◆ **WORK TASK**: The reply should repeat all of the data word for word, with no pictures.

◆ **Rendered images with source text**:
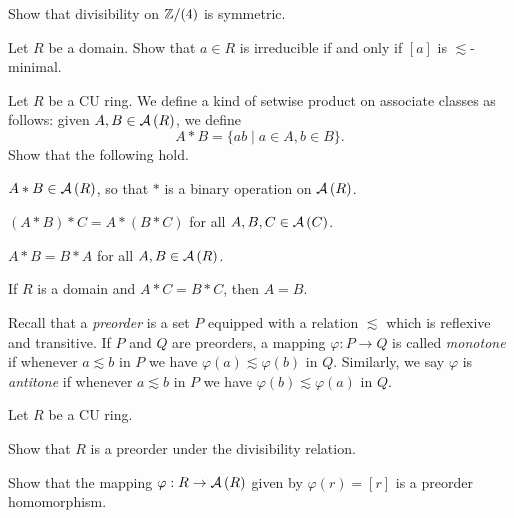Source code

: \begin{exercise}
Show that divisibility on \(\mathbb{Z}/(4)\) is symmetric.
\end{exercise}


\begin{exercise}
Let \(R\) be a domain.
Show that \(a \in R\) is irreducible if and only if \([a]\) is \(\lesssim\)-minimal.
\end{exercise}


\begin{exercise} \label{exerc:assoc-prod}
Let \(R\) be a CU ring.
We define a kind of setwise product on associate classes as follows: given \(A,B \in  \mathcal{A}\left(R\right) \), we define \[ A \ast B = \{ ab \mid a \in A, b \in B \}. \]
Show that the following hold.
\begin{proplist*}
\item \(A \ast B \in  \mathcal{A}\left(R\right) \), so that \(\ast\) is a binary operation on \( \mathcal{A}\left(R\right) \).
\item \((A \ast B) \ast C = A \ast (B \ast C)\) for all \(A,B,C \in  \mathcal{A}\left(C\right) \).
\item \(A \ast B = B \ast A\) for all \(A,B \in  \mathcal{A}\left(R\right) \).
\item \label{exerc:assoc-prod:cancel} If \(R\) is a domain and \(A \ast C = B \ast C\), then \(A = B\).
\end{proplist*}
\end{exercise}


\begin{dfn}
Recall that a \emph{preorder} is a set \(P\) equipped with a relation \(\lesssim\) which is reflexive and transitive.
If \(P\) and \(Q\) are preorders, a mapping \(\varphi : P \rightarrow Q\) is called \emph{monotone} if whenever \(a \lesssim b\) in \(P\) we have \(\varphi(a) \lesssim \varphi(b)\) in \(Q\).
Similarly, we say \(\varphi\) is \emph{antitone} if whenever \(a \lesssim b\) in \(P\) we have \(\varphi(b) \lesssim \varphi(a)\) in \(Q\).
\end{dfn}


\begin{exercise}
Let \(R\) be a CU ring.
\begin{proplist*}
\item Show that \(R\) is a preorder under the divisibility relation.
\item Show that the mapping \(\varphi : R \rightarrow  \mathcal{A}\left(R\right) \) given by \(\varphi(r) = [r]\) is a preorder homomorphism.
\end{proplist*}
\end{exercise}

◆ **ANSWER AREA**:
Source code

: \begin{exercise}
Show that divisibility on \(\mathbb{Z}/(4)\) is symmetric.
\end{exercise}


\begin{exercise}
Let \(R\) be a domain.
Show that \(a \in R\) is irreducible if and only if \([a]\) is \(\lesssim\)-minimal.
\end{exercise}


\begin{exercise} \label{exerc:assoc-prod}
Let \(R\) be a CU ring.
We define a kind of setwise product on associate classes as follows: given \(A,B \in  \mathcal{A}\left(R\right) \), we define \[ A \ast B = \{ ab \mid a \in A, b \in B \}. \]
Show that the following hold.
\begin{proplist*}
\item \(A \ast B \in  \mathcal{A}\left(R\right) \), so that \(\ast\) is a binary operation on \( \mathcal{A}\left(R\right) \).
\item \((A \ast B) \ast C = A \ast (B \ast C)\) for all \(A,B,C \in  \mathcal{A}\left(C\right) \).
\item \(A \ast B = B \ast A\) for all \(A,B \in  \mathcal{A}\left(R\right) \).
\item \label{exerc:assoc-prod:cancel} If \(R\) is a domain and \(A \ast C = B \ast C\), then \(A = B\).
\end{proplist*}
\end{exercise}


\begin{dfn}
Recall that a \emph{preorder} is a set \(P\) equipped with a relation \(\lesssim\) which is reflexive and transitive.
If \(P\) and \(Q\) are preorders, a mapping \(\varphi : P \rightarrow Q\) is called \emph{monotone} if whenever \(a \lesssim b\) in \(P\) we have \(\varphi(a) \lesssim \varphi(b)\) in \(Q\).
Similarly, we say \(\varphi\) is \emph{antitone} if whenever \(a \lesssim b\) in \(P\) we have \(\varphi(b) \lesssim \varphi(a)\) in \(Q\).
\end{dfn}


\begin{exercise}
Let \(R\) be a CU ring.
\begin{proplist*}
\item Show that \(R\) is a preorder under the divisibility relation.
\item Show that the mapping \(\varphi : R \rightarrow  \mathcal{A}\left(R\right) \) given by \(\varphi(r) = [r]\) is a preorder homomorphism.
\end{proplist*}
\end{exercise}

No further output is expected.